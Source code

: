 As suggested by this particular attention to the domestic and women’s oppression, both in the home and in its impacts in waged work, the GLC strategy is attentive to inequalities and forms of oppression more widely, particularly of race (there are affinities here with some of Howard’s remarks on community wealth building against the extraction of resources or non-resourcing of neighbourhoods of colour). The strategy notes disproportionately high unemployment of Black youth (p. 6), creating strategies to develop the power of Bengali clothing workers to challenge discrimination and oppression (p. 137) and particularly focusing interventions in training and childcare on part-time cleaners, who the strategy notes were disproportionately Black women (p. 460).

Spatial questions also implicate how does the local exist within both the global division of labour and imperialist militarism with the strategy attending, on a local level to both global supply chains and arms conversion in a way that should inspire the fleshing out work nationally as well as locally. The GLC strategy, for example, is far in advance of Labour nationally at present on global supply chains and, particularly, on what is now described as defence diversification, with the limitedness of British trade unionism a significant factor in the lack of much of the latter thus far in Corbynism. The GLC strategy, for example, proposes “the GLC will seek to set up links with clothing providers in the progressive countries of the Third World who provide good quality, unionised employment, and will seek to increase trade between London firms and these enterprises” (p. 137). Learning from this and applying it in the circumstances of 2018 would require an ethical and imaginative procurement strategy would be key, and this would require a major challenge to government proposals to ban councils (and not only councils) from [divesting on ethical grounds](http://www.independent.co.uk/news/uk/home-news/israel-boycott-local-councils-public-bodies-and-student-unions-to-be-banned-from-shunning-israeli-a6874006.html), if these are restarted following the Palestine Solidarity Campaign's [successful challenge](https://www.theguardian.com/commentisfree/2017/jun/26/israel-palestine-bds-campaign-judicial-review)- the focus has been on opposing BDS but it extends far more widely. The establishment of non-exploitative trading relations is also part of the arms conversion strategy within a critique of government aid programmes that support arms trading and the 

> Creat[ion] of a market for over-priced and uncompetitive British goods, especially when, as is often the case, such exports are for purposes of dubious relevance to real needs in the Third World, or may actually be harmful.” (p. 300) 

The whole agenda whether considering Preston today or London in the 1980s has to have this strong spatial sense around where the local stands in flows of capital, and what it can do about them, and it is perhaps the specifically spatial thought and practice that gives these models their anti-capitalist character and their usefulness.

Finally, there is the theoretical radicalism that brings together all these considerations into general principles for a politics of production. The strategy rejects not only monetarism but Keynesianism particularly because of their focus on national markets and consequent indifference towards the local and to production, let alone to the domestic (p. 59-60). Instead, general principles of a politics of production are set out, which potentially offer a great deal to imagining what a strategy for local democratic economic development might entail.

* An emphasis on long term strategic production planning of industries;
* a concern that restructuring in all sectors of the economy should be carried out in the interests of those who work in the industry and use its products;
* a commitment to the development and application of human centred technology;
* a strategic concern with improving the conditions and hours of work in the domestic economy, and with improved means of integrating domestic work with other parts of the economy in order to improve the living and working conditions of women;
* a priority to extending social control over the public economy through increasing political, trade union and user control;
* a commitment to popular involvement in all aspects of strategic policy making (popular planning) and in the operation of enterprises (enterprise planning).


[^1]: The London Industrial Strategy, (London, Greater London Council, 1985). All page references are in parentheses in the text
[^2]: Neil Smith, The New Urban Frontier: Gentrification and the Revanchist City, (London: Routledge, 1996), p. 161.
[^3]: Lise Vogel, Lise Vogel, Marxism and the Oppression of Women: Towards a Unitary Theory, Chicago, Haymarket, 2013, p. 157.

* PROBLEM TO WORK ON
Return an exact copy of the listing above, complete in every line.

* WRITTEN SOLUTION
Source code

: As suggested by this particular attention to the domestic and women’s oppression, both in the home and in its impacts in waged work, the GLC strategy is attentive to inequalities and forms of oppression more widely, particularly of race (there are affinities here with some of Howard’s remarks on community wealth building against the extraction of resources or non-resourcing of neighbourhoods of colour). The strategy notes disproportionately high unemployment of Black youth (p. 6), creating strategies to develop the power of Bengali clothing workers to challenge discrimination and oppression (p. 137) and particularly focusing interventions in training and childcare on part-time cleaners, who the strategy notes were disproportionately Black women (p. 460).

Spatial questions also implicate how does the local exist within both the global division of labour and imperialist militarism with the strategy attending, on a local level to both global supply chains and arms conversion in a way that should inspire the fleshing out work nationally as well as locally. The GLC strategy, for example, is far in advance of Labour nationally at present on global supply chains and, particularly, on what is now described as defence diversification, with the limitedness of British trade unionism a significant factor in the lack of much of the latter thus far in Corbynism. The GLC strategy, for example, proposes “the GLC will seek to set up links with clothing providers in the progressive countries of the Third World who provide good quality, unionised employment, and will seek to increase trade between London firms and these enterprises” (p. 137). Learning from this and applying it in the circumstances of 2018 would require an ethical and imaginative procurement strategy would be key, and this would require a major challenge to government proposals to ban councils (and not only councils) from [divesting on ethical grounds](http://www.independent.co.uk/news/uk/home-news/israel-boycott-local-councils-public-bodies-and-student-unions-to-be-banned-from-shunning-israeli-a6874006.html), if these are restarted following the Palestine Solidarity Campaign's [successful challenge](https://www.theguardian.com/commentisfree/2017/jun/26/israel-palestine-bds-campaign-judicial-review)- the focus has been on opposing BDS but it extends far more widely. The establishment of non-exploitative trading relations is also part of the arms conversion strategy within a critique of government aid programmes that support arms trading and the 

> Creat[ion] of a market for over-priced and uncompetitive British goods, especially when, as is often the case, such exports are for purposes of dubious relevance to real needs in the Third World, or may actually be harmful.” (p. 300) 

The whole agenda whether considering Preston today or London in the 1980s has to have this strong spatial sense around where the local stands in flows of capital, and what it can do about them, and it is perhaps the specifically spatial thought and practice that gives these models their anti-capitalist character and their usefulness.

Finally, there is the theoretical radicalism that brings together all these considerations into general principles for a politics of production. The strategy rejects not only monetarism but Keynesianism particularly because of their focus on national markets and consequent indifference towards the local and to production, let alone to the domestic (p. 59-60). Instead, general principles of a politics of production are set out, which potentially offer a great deal to imagining what a strategy for local democratic economic development might entail.

* An emphasis on long term strategic production planning of industries;
* a concern that restructuring in all sectors of the economy should be carried out in the interests of those who work in the industry and use its products;
* a commitment to the development and application of human centred technology;
* a strategic concern with improving the conditions and hours of work in the domestic economy, and with improved means of integrating domestic work with other parts of the economy in order to improve the living and working conditions of women;
* a priority to extending social control over the public economy through increasing political, trade union and user control;
* a commitment to popular involvement in all aspects of strategic policy making (popular planning) and in the operation of enterprises (enterprise planning).


[^1]: The London Industrial Strategy, (London, Greater London Council, 1985). All page references are in parentheses in the text
[^2]: Neil Smith, The New Urban Frontier: Gentrification and the Revanchist City, (London: Routledge, 1996), p. 161.
[^3]: Lise Vogel, Lise Vogel, Marxism and the Oppression of Women: Towards a Unitary Theory, Chicago, Haymarket, 2013, p. 157.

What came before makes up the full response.